● **The problem**:
Below are records; report the number of lines among them that include the word "Protected", and nothing further.

● **Entries shown**:
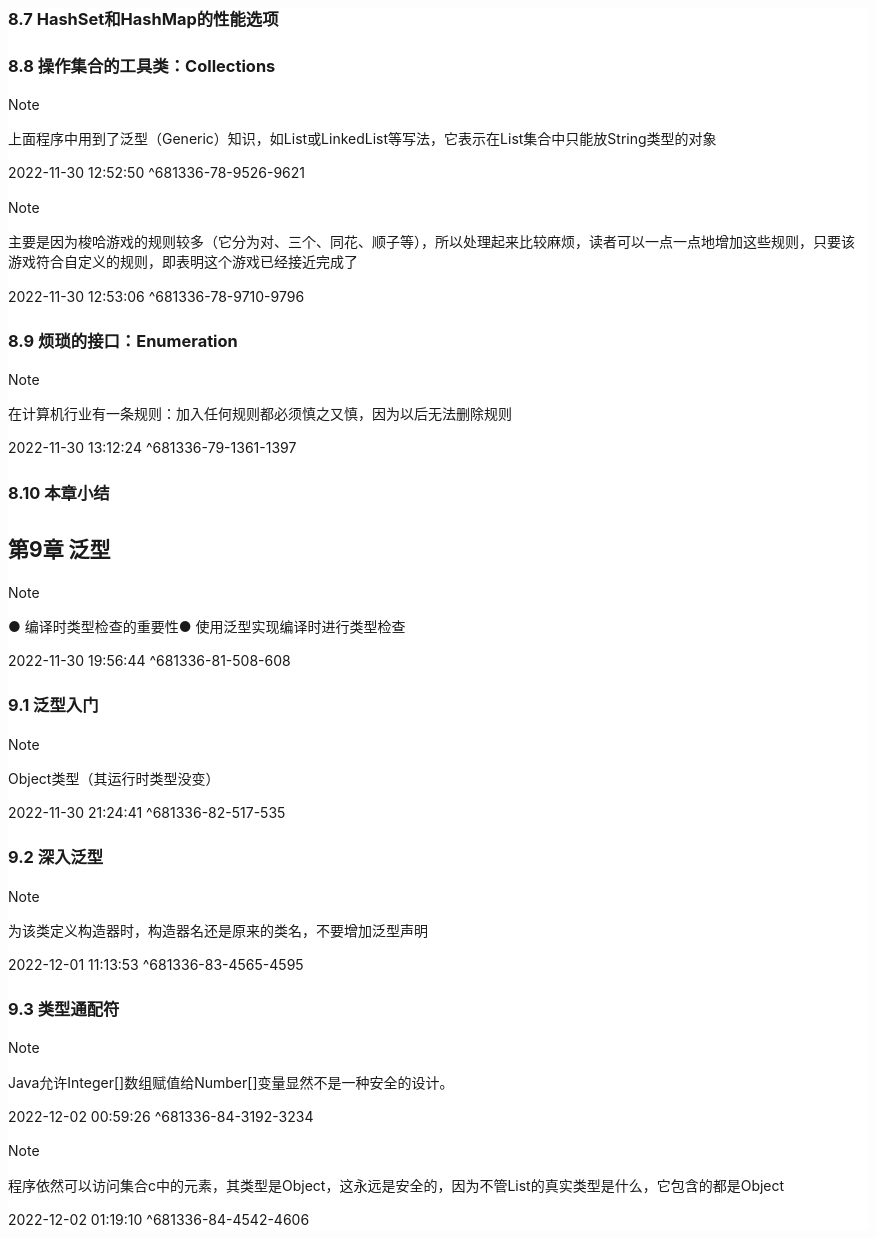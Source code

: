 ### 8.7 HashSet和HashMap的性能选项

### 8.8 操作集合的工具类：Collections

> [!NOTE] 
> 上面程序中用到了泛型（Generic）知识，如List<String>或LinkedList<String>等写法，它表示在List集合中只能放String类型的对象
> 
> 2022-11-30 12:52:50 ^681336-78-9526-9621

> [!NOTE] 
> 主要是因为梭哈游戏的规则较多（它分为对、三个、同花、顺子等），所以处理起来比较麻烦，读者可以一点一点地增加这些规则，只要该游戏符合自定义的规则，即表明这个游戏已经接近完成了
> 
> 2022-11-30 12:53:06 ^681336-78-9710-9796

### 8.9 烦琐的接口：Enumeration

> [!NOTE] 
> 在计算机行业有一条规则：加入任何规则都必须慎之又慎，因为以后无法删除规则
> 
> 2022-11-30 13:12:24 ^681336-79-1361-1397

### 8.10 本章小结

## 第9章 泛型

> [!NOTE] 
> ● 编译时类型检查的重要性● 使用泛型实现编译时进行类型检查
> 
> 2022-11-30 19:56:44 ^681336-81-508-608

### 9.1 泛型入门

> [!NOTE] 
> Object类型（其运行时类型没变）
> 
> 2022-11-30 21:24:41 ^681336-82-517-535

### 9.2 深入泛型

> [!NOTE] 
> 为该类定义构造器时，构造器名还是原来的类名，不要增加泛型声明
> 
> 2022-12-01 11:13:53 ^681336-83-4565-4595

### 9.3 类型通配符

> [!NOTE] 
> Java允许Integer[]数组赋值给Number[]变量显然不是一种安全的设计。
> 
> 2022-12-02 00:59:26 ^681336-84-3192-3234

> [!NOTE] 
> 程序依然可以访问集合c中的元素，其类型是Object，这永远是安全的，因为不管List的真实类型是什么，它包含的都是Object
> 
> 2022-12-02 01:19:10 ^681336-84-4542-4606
==
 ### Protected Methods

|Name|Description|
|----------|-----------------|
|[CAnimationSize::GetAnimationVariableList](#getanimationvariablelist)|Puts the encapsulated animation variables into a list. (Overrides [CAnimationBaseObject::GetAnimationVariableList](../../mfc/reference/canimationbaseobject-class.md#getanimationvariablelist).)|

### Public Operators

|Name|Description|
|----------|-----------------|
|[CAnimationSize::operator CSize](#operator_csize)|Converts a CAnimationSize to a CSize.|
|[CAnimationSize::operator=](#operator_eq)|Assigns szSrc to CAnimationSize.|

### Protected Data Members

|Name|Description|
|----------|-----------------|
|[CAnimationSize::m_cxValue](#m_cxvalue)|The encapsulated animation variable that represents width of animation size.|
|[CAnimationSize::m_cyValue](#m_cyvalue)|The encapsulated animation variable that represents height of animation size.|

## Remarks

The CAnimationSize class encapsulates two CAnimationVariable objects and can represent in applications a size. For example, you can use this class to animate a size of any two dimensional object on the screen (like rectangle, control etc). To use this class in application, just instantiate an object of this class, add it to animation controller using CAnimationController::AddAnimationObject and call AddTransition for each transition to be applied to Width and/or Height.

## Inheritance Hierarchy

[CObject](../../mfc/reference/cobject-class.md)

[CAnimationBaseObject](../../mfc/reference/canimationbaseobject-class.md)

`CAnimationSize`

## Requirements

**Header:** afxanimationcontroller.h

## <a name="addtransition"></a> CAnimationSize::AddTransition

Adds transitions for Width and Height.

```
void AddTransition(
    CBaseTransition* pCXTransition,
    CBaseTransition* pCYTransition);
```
--
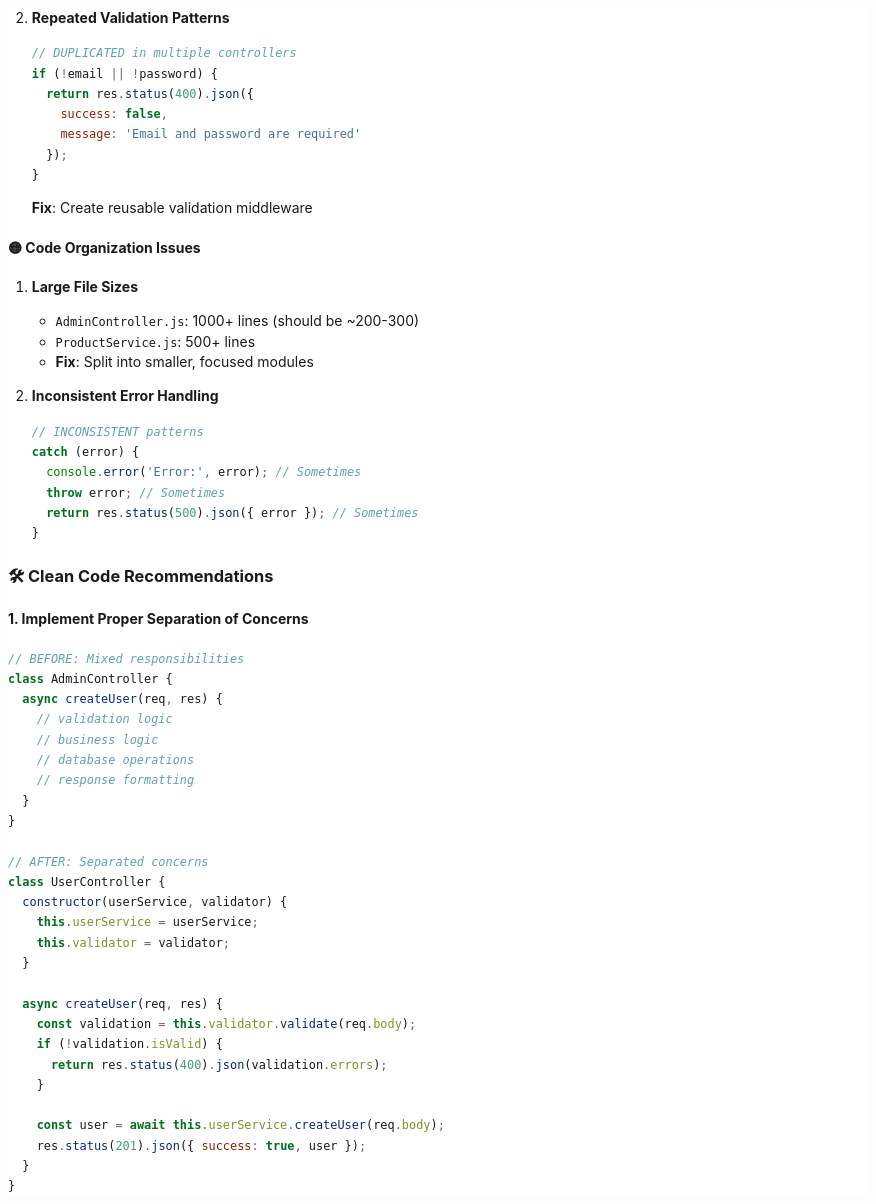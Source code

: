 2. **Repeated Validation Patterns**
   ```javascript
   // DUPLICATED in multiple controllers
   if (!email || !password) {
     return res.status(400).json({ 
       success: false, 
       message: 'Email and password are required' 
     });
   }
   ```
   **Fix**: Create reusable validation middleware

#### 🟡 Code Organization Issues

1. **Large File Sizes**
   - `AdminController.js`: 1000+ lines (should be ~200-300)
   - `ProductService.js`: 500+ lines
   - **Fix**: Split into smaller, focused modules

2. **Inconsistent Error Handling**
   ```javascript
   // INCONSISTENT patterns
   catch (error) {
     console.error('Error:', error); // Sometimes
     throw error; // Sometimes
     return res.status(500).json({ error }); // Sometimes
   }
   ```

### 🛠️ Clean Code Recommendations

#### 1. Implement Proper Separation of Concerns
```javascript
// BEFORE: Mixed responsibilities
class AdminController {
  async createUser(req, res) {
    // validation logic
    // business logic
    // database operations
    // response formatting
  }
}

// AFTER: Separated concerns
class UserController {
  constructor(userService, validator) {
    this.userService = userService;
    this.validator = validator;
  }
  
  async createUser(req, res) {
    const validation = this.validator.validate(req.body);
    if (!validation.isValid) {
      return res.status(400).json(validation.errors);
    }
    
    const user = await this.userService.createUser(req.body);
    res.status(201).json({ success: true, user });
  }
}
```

● **Answer below**:
2